The concert began with a dreamy indie-tronica set by Shannon and Jonathan Camacho, the husband-wife duo better known as Hello Shannon. Within the first few notes of the down-tempo “Pressure,” the audience fell silent, instantly pulled into the performance by Shannon’s pure soprano tones and perfect vocal pitch. Jonathan wove dreamy sounds on his synthesizers as the duo worked their way through songs from 2018’s Wander, the title track of which they mashed up with an outstanding cover of Tears for Fear’s “Everybody Wants to Rule the World.” Shannon’s voice sailed across an enraptured room, backed by precise percussion and synth rhythms.

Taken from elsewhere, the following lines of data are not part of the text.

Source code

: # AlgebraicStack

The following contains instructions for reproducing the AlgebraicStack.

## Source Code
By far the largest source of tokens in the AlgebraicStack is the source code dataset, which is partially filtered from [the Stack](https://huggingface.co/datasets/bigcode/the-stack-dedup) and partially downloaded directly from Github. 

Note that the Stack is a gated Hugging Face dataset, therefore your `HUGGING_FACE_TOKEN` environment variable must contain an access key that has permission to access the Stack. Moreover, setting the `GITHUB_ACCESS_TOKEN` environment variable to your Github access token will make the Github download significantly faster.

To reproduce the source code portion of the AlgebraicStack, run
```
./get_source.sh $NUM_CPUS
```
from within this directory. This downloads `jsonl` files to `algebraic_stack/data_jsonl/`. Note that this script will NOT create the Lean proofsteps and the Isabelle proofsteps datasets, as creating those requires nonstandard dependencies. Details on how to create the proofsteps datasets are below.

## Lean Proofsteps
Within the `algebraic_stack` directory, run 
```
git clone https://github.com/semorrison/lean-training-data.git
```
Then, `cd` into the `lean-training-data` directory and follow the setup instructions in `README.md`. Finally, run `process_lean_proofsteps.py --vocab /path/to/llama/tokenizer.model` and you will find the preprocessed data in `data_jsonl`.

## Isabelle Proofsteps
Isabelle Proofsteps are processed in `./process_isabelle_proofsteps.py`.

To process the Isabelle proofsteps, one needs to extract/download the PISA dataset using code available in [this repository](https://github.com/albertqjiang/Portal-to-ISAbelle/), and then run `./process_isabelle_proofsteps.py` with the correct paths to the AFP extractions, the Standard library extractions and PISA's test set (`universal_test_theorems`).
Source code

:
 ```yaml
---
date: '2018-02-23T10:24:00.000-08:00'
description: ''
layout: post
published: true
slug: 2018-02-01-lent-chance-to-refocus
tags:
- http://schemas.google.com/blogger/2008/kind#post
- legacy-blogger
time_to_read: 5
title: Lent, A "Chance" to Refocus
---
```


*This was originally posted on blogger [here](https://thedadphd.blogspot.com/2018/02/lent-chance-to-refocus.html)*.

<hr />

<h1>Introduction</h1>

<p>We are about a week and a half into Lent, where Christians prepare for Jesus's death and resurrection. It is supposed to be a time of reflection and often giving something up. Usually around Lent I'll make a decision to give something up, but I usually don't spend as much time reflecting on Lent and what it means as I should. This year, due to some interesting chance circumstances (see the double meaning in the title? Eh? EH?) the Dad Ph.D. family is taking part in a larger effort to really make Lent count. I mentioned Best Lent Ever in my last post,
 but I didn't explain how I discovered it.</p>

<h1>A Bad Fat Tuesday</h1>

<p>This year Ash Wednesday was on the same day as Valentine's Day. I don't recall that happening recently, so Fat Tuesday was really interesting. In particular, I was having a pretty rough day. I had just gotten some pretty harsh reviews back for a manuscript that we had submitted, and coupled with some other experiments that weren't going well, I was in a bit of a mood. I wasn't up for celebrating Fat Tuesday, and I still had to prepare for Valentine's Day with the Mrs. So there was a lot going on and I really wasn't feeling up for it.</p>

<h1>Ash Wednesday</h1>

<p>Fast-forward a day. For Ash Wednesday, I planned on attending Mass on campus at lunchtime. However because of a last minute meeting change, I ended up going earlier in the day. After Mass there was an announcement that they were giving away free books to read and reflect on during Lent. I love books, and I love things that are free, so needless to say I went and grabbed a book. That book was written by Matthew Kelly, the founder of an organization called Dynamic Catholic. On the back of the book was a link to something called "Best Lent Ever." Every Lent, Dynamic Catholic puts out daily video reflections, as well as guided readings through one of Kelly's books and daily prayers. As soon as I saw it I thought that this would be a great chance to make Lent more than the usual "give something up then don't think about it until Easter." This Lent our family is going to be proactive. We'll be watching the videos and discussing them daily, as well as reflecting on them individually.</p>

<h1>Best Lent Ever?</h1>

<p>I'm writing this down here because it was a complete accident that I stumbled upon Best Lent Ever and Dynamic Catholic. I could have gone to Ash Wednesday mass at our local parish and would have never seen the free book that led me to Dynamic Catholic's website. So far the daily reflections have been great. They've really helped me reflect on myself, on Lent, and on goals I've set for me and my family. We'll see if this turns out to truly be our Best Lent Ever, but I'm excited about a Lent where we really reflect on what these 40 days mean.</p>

After each song, there was a moment of silence before the audience burst into cheers, as if they needed just a moment to allow what they’d witnessed to sink in. The Camachos’ set wrapped up with “Bluebird,” a haunting and melodramatic tune that left the audience wanting more. Beaming after their well-received performance, Fort Worth native Shannon gushed, “We love this venue. It was so great, one of our favorite shows we’ve played to date.”
Next up were Fort Worth indie-rockers The Straits, who brought an entourage that included extended family, friends, and a baby. By the time the quintet hit the stage, the venue was packed, and the love in the room was readily apparent. In contrast to the synth sounds of Hello Shannon, The Straits delivered a high-powered set that literally shook the venue and sent audience members digging for their earplugs. Drummer Connor Stubbs pounded away with abandon, laying the foundation for Luis Lopez’s snarling guitar and Celestial L’amour’s powerful vocals. The band previewed songs from their upcoming album, including the earnest ballad “Rock Paper Scissors.” The set peaked with a stirring performance of their newest song, “Left Behind,” which featured an a cappella vocal bridge that silenced the room, if only momentarily. L’amour and Lopez brought their baby onstage for the metal-infused single “Crowns,” a performance that had the audience bouncing along with the shaking barware.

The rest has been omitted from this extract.